The new work has a distinctly Western sound, not country, not Americana but Western. It’s also modern and popular but the guitar often has a Western movie feel (Host) and the addition of horns gives a Mexican flare. The stage helped set the tone too, bare but with a backdrop of lighting that looked like a Western sky – sometimes starry, sometime dawn or dusk. And there was a video shown on a crinkled cloud about the stage. It provided a nice feature and at times (such as Bury Your Heart) helped punctuate the mood of the song.
They opened their set with The Brightest Stars, accompanied by Prairie Fire Lady Choir, a group of dozens women who like to sing. And sing very well. Luckily the Fitz stage is huge. They were able to stroll, make their mark and stroll out for a few songs. Rogue Valley didn’t need them but it was a collaboration that made the music even better.
That was the theme for the night– collaboration makes everything better. We saw collaboration on stage – with Rogue Valley (and Prairie Fire Lady Choir and the powerful horn section) an certainly with Laurel String Quartet. It sounds like their process making this album started the long road of collaboration. Songwriter and front man Chris Koza introduced new songs to the band slowly, and the group luxuriated in a deliberate, leisurely process with no deadlines, developing the songs more together between touring. It’s made their music richer.
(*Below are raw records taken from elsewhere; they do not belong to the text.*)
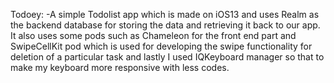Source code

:Todoey: -A simple Todolist app which is made on iOS13 and uses Realm as the backend database for storing the data and retrieving it back to our app. It also uses some pods such as Chameleon for the front end part and SwipeCellKit pod which is used for developing the swipe functionality for deletion of a particular task and lastly I used IQKeyboard manager so that to make my keyboard more responsive with less codes.
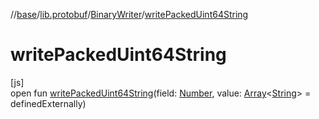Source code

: //[base](../../../index.md)/[lib.protobuf](../index.md)/[BinaryWriter](index.md)/[writePackedUint64String](write-packed-uint64-string.md)

# writePackedUint64String

[js]\
open fun [writePackedUint64String](write-packed-uint64-string.md)(field: [Number](https://kotlinlang.org/api/latest/jvm/stdlib/kotlin/-number/index.html), value: [Array](https://kotlinlang.org/api/latest/jvm/stdlib/kotlin/-array/index.html)&lt;[String](https://kotlinlang.org/api/latest/jvm/stdlib/kotlin/-string/index.html)&gt; = definedExternally)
Other stand out songs – the upbeat Pulse, featuring Linnea Mohn singing (as well as playing keyboards). It’s catchy. Peter Sieve gets a little psychedelic on the guitar in breathe and the stage version ended in a great cacophony of strings and horns. Finally Transference is a great showpiece for Koza’s voice. His voice always reminds me of Simon and Garfunkel, even on a song that has more hints of Cloud Cult than Me and Julio.
The “warm up” acts weren’t bad either. The Laurel String Quartet started alone on stage with a world premiere of Adam Conrad’s Vignettes for Laurels. What a great piece for that location. Then the Laurels invited a stream of well-known musicians to join them and they made better every song by adding the depth of classical musicians. Jeremy Messersmith started with A Girl A Boy and A Graveyard. My 12 year old date could had skipped the graveyard and gone straight to heaven with that! Joe Horton gave his breathy poetic tunes. He has such a command of any stage. Nana Marie Invie, Aby Wolf and others also appeared with reigned operatic voices. And Chastity Brown sang about the heart and Colorado and talked about Black Lives Matter.
I have heard Chastity Brown speak eloquently on race and sexism before. Last night she made a point to thank while allies for their support of Black Lives Matters. It was a generous and important message to the pretty white room. A room that I suspect largely supports Black Lives Matters – but a room full of Minnesotans who need to be told they are welcome, not because we have to be at the center but we need to know we’re not in the way. It’s a well-played note that Koza thanked her for making too.